Sessile drop evaporation approach to detect starch adulteration in milk

Abstract

Milk adulteration is a major challenge faced by the dairy sector. Starch is a common milk adulterant with negative impact on consumer health. The major shortfalls in the present methods for detection and quantification of starch in milk are the higher limit of detection (LOD) and the need for additional chemical reagents. Hence, developing a chemical-free method with lower LOD for starch in milk is urgently required, especially in low- and middle-income countries. We propose a sessile drop evaporation-based approach to detect starch adulteration in milk. The influence of starch adulteration on the evaporative deposition patterns is studied using light microscopy as a function of dilution level (10–50%, v/v), starch type (potato and tapioca starches) and starch concentration (0.005–0.2%, w/v). The dried deposit patterns formed after drying drops of pristine and adulterated milk at 60 °C are dictated by the competing effects of outward capillary flow and inward Marangoni flows.
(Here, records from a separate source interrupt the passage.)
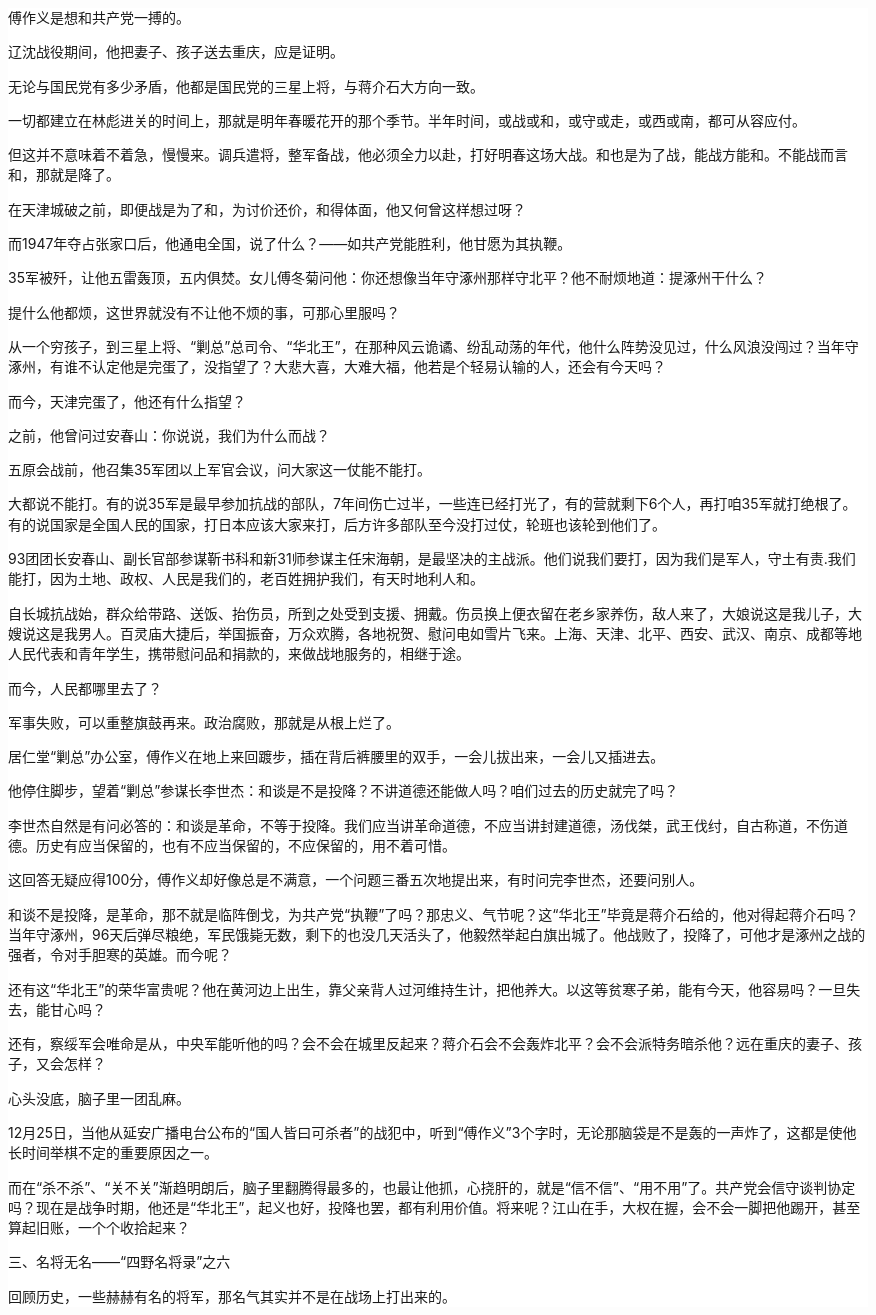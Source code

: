 傅作义是想和共产党一搏的。

辽沈战役期间，他把妻子、孩子送去重庆，应是证明。

无论与国民党有多少矛盾，他都是国民党的三星上将，与蒋介石大方向一致。

一切都建立在林彪进关的时间上，那就是明年春暖花开的那个季节。半年时间，或战或和，或守或走，或西或南，都可从容应付。

但这并不意味着不着急，慢慢来。调兵遣将，整军备战，他必须全力以赴，打好明春这场大战。和也是为了战，能战方能和。不能战而言和，那就是降了。

在天津城破之前，即便战是为了和，为讨价还价，和得体面，他又何曾这样想过呀？

而1947年夺占张家口后，他通电全国，说了什么？——如共产党能胜利，他甘愿为其执鞭。

35军被歼，让他五雷轰顶，五内俱焚。女儿傅冬菊问他：你还想像当年守涿州那样守北平？他不耐烦地道：提涿州干什么？

提什么他都烦，这世界就没有不让他不烦的事，可那心里服吗？

从一个穷孩子，到三星上将、“剿总”总司令、“华北王”，在那种风云诡谲、纷乱动荡的年代，他什么阵势没见过，什么风浪没闯过？当年守涿州，有谁不认定他是完蛋了，没指望了？大悲大喜，大难大福，他若是个轻易认输的人，还会有今天吗？

而今，天津完蛋了，他还有什么指望？

之前，他曾问过安春山：你说说，我们为什么而战？

五原会战前，他召集35军团以上军官会议，问大家这一仗能不能打。

大都说不能打。有的说35军是最早参加抗战的部队，7年间伤亡过半，一些连已经打光了，有的营就剩下6个人，再打咱35军就打绝根了。有的说国家是全国人民的国家，打日本应该大家来打，后方许多部队至今没打过仗，轮班也该轮到他们了。

93团团长安春山、副长官部参谋靳书科和新31师参谋主任宋海朝，是最坚决的主战派。他们说我们要打，因为我们是军人，守土有责.我们能打，因为土地、政权、人民是我们的，老百姓拥护我们，有天时地利人和。

自长城抗战始，群众给带路、送饭、抬伤员，所到之处受到支援、拥戴。伤员换上便衣留在老乡家养伤，敌人来了，大娘说这是我儿子，大嫂说这是我男人。百灵庙大捷后，举国振奋，万众欢腾，各地祝贺、慰问电如雪片飞来。上海、天津、北平、西安、武汉、南京、成都等地人民代表和青年学生，携带慰问品和捐款的，来做战地服务的，相继于途。

而今，人民都哪里去了？

军事失败，可以重整旗鼓再来。政治腐败，那就是从根上烂了。

居仁堂“剿总”办公室，傅作义在地上来回踱步，插在背后裤腰里的双手，一会儿拔出来，一会儿又插进去。

他停住脚步，望着“剿总”参谋长李世杰：和谈是不是投降？不讲道德还能做人吗？咱们过去的历史就完了吗？

李世杰自然是有问必答的：和谈是革命，不等于投降。我们应当讲革命道德，不应当讲封建道德，汤伐桀，武王伐纣，自古称道，不伤道德。历史有应当保留的，也有不应当保留的，不应保留的，用不着可惜。

这回答无疑应得100分，傅作义却好像总是不满意，一个问题三番五次地提出来，有时问完李世杰，还要问别人。

和谈不是投降，是革命，那不就是临阵倒戈，为共产党“执鞭”了吗？那忠义、气节呢？这“华北王”毕竟是蒋介石给的，他对得起蒋介石吗？当年守涿州，96天后弹尽粮绝，军民饿毙无数，剩下的也没几天活头了，他毅然举起白旗出城了。他战败了，投降了，可他才是涿州之战的强者，令对手胆寒的英雄。而今呢？

还有这“华北王”的荣华富贵呢？他在黄河边上出生，靠父亲背人过河维持生计，把他养大。以这等贫寒子弟，能有今天，他容易吗？一旦失去，能甘心吗？

还有，察绥军会唯命是从，中央军能听他的吗？会不会在城里反起来？蒋介石会不会轰炸北平？会不会派特务暗杀他？远在重庆的妻子、孩子，又会怎样？

心头没底，脑子里一团乱麻。

12月25日，当他从延安广播电台公布的“国人皆曰可杀者”的战犯中，听到“傅作义”3个字时，无论那脑袋是不是轰的一声炸了，这都是使他长时间举棋不定的重要原因之一。

而在“杀不杀”、“关不关”渐趋明朗后，脑子里翻腾得最多的，也最让他抓，心挠肝的，就是“信不信”、“用不用”了。共产党会信守谈判协定吗？现在是战争时期，他还是“华北王”，起义也好，投降也罢，都有利用价值。将来呢？江山在手，大权在握，会不会一脚把他踢开，甚至算起旧账，一个个收拾起来？

三、名将无名——“四野名将录”之六

回顾历史，一些赫赫有名的将军，那名气其实并不是在战场上打出来的。
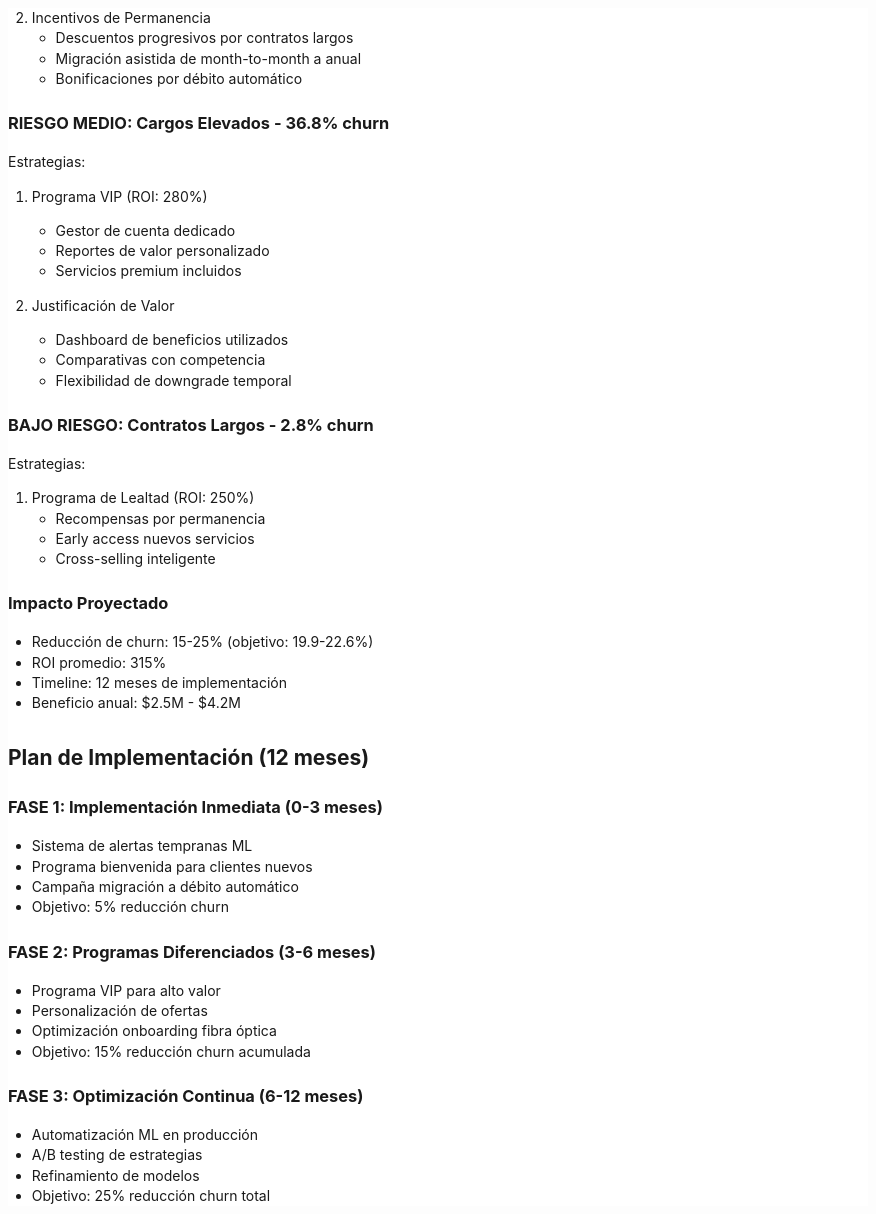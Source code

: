 2. Incentivos de Permanencia
   - Descuentos progresivos por contratos largos
   - Migración asistida de month-to-month a anual
   - Bonificaciones por débito automático

### RIESGO MEDIO: Cargos Elevados - 36.8% churn
Estrategias:
1. Programa VIP (ROI: 280%)
   - Gestor de cuenta dedicado
   - Reportes de valor personalizado
   - Servicios premium incluidos

2. Justificación de Valor
   - Dashboard de beneficios utilizados
   - Comparativas con competencia
   - Flexibilidad de downgrade temporal

### BAJO RIESGO: Contratos Largos - 2.8% churn
Estrategias:
1. Programa de Lealtad (ROI: 250%)
   - Recompensas por permanencia
   - Early access nuevos servicios
   - Cross-selling inteligente

### Impacto Proyectado
- Reducción de churn: 15-25% (objetivo: 19.9-22.6%)
- ROI promedio: 315%
- Timeline: 12 meses de implementación
- Beneficio anual: $2.5M - $4.2M

## Plan de Implementación (12 meses)

### FASE 1: Implementación Inmediata (0-3 meses)
- Sistema de alertas tempranas ML
- Programa bienvenida para clientes nuevos
- Campaña migración a débito automático
- Objetivo: 5% reducción churn

### FASE 2: Programas Diferenciados (3-6 meses)
- Programa VIP para alto valor
- Personalización de ofertas
- Optimización onboarding fibra óptica
- Objetivo: 15% reducción churn acumulada

### FASE 3: Optimización Continua (6-12 meses)
- Automatización ML en producción
- A/B testing de estrategias
- Refinamiento de modelos
- Objetivo: 25% reducción churn total
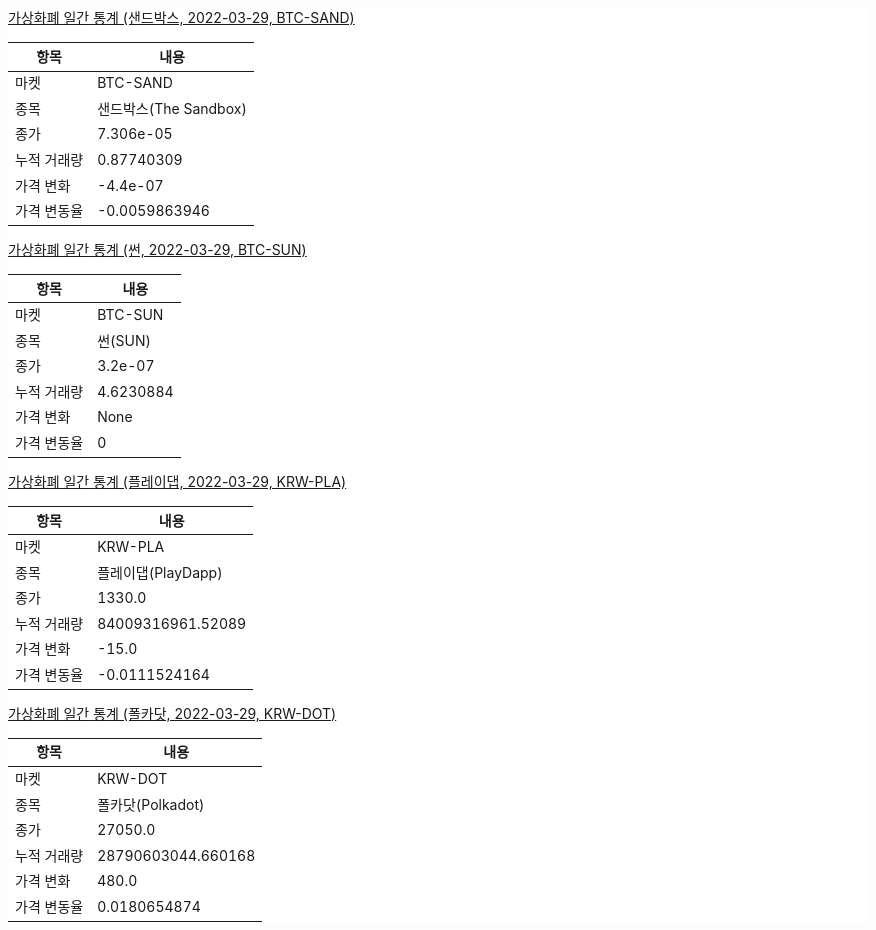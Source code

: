 
[가상화폐 일간 통계 (샌드박스, 2022-03-29, BTC-SAND)](BTC-SAND-daily-candle-10days.html)

|항목|내용|
|--|--|
|마켓|BTC-SAND|
|종목|샌드박스(The Sandbox)|
|종가|7.306e-05|
|누적 거래량|0.87740309|
|가격 변화|-4.4e-07|
|가격 변동율|-0.0059863946|


[가상화폐 일간 통계 (썬, 2022-03-29, BTC-SUN)](BTC-SUN-daily-candle-10days.html)

|항목|내용|
|--|--|
|마켓|BTC-SUN|
|종목|썬(SUN)|
|종가|3.2e-07|
|누적 거래량|4.6230884|
|가격 변화|None|
|가격 변동율|0|


[가상화폐 일간 통계 (플레이댑, 2022-03-29, KRW-PLA)](KRW-PLA-daily-candle-10days.html)

|항목|내용|
|--|--|
|마켓|KRW-PLA|
|종목|플레이댑(PlayDapp)|
|종가|1330.0|
|누적 거래량|84009316961.52089|
|가격 변화|-15.0|
|가격 변동율|-0.0111524164|


[가상화폐 일간 통계 (폴카닷, 2022-03-29, KRW-DOT)](KRW-DOT-daily-candle-10days.html)

|항목|내용|
|--|--|
|마켓|KRW-DOT|
|종목|폴카닷(Polkadot)|
|종가|27050.0|
|누적 거래량|28790603044.660168|
|가격 변화|480.0|
|가격 변동율|0.0180654874|
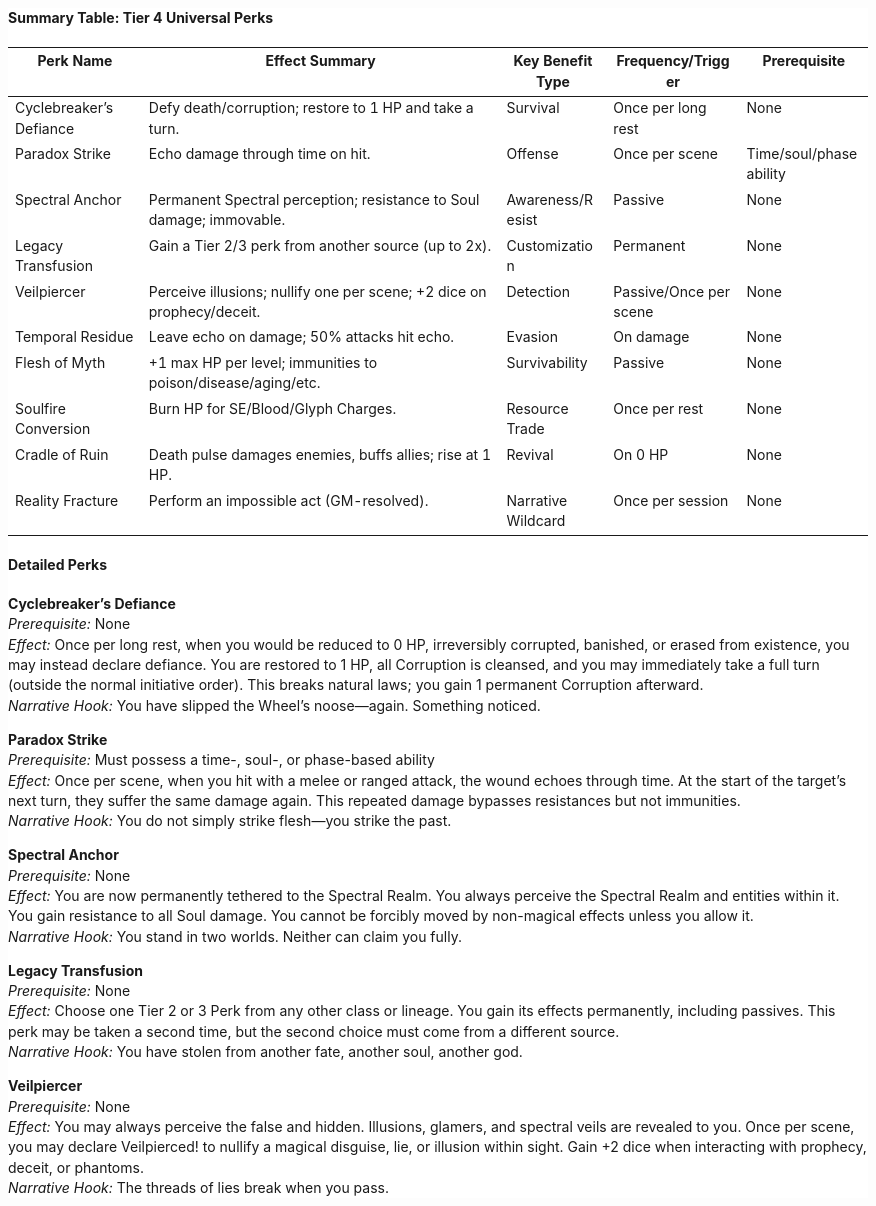 #### Summary Table: Tier 4 Universal Perks
| Perk Name             | Effect Summary                          | Key Benefit Type | Frequency/Trigger | Prerequisite |
|-----------------------|-----------------------------------------|------------------|-------------------|--------------|
| Cyclebreaker’s Defiance | Defy death/corruption; restore to 1 HP and take a turn. | Survival       | Once per long rest | None        |
| Paradox Strike        | Echo damage through time on hit.       | Offense         | Once per scene   | Time/soul/phase ability |
| Spectral Anchor       | Permanent Spectral perception; resistance to Soul damage; immovable. | Awareness/Resist | Passive        | None        |
| Legacy Transfusion    | Gain a Tier 2/3 perk from another source (up to 2x). | Customization  | Permanent       | None        |
| Veilpiercer           | Perceive illusions; nullify one per scene; +2 dice on prophecy/deceit. | Detection     | Passive/Once per scene | None    |
| Temporal Residue      | Leave echo on damage; 50% attacks hit echo. | Evasion       | On damage       | None        |
| Flesh of Myth         | +1 max HP per level; immunities to poison/disease/aging/etc. | Survivability | Passive       | None        |
| Soulfire Conversion   | Burn HP for SE/Blood/Glyph Charges.    | Resource Trade  | Once per rest   | None        |
| Cradle of Ruin        | Death pulse damages enemies, buffs allies; rise at 1 HP. | Revival      | On 0 HP         | None        |
| Reality Fracture      | Perform an impossible act (GM-resolved). | Narrative Wildcard | Once per session | None     |

#### Detailed Perks
**Cyclebreaker’s Defiance**  
*Prerequisite:* None  
*Effect:* Once per long rest, when you would be reduced to 0 HP, irreversibly corrupted, banished, or erased from existence, you may instead declare defiance. You are restored to 1 HP, all Corruption is cleansed, and you may immediately take a full turn (outside the normal initiative order). This breaks natural laws; you gain 1 permanent Corruption afterward.  
*Narrative Hook:* You have slipped the Wheel’s noose—again. Something noticed.

**Paradox Strike**  
*Prerequisite:* Must possess a time-, soul-, or phase-based ability  
*Effect:* Once per scene, when you hit with a melee or ranged attack, the wound echoes through time. At the start of the target’s next turn, they suffer the same damage again. This repeated damage bypasses resistances but not immunities.  
*Narrative Hook:* You do not simply strike flesh—you strike the past.

**Spectral Anchor**  
*Prerequisite:* None  
*Effect:* You are now permanently tethered to the Spectral Realm. You always perceive the Spectral Realm and entities within it. You gain resistance to all Soul damage. You cannot be forcibly moved by non-magical effects unless you allow it.  
*Narrative Hook:* You stand in two worlds. Neither can claim you fully.

**Legacy Transfusion**  
*Prerequisite:* None  
*Effect:* Choose one Tier 2 or 3 Perk from any other class or lineage. You gain its effects permanently, including passives. This perk may be taken a second time, but the second choice must come from a different source.  
*Narrative Hook:* You have stolen from another fate, another soul, another god.

**Veilpiercer**  
*Prerequisite:* None  
*Effect:* You may always perceive the false and hidden. Illusions, glamers, and spectral veils are revealed to you. Once per scene, you may declare Veilpierced! to nullify a magical disguise, lie, or illusion within sight. Gain +2 dice when interacting with prophecy, deceit, or phantoms.  
*Narrative Hook:* The threads of lies break when you pass.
Confocal Raman spectroscopy indicated the presence of fatty acids and other lipophilic constituents at the center, a combination of proteins and lipophilic constituents at the edge, and starch in regions close to the coffee stain, i.e., at the edge of the dried deposits. Higher level of water addition and lower level of starch adulteration resulted in the formation of coffee ring deposits with larger width. Surface profilometry indicated a decrease in the height of coffee-ring with increase in the concentration of both water and starch. The width and maximum height of edge deposits thus measured are proposed as the parameters to quantify starch concentration in milk. The proposed approach is effective in detecting starch concentration as low as 0.005% (w/v), as well as identifying the starch type, thereby facilitating facile, rapid, chemical-free, and in situ detection of starch adulteration in milk.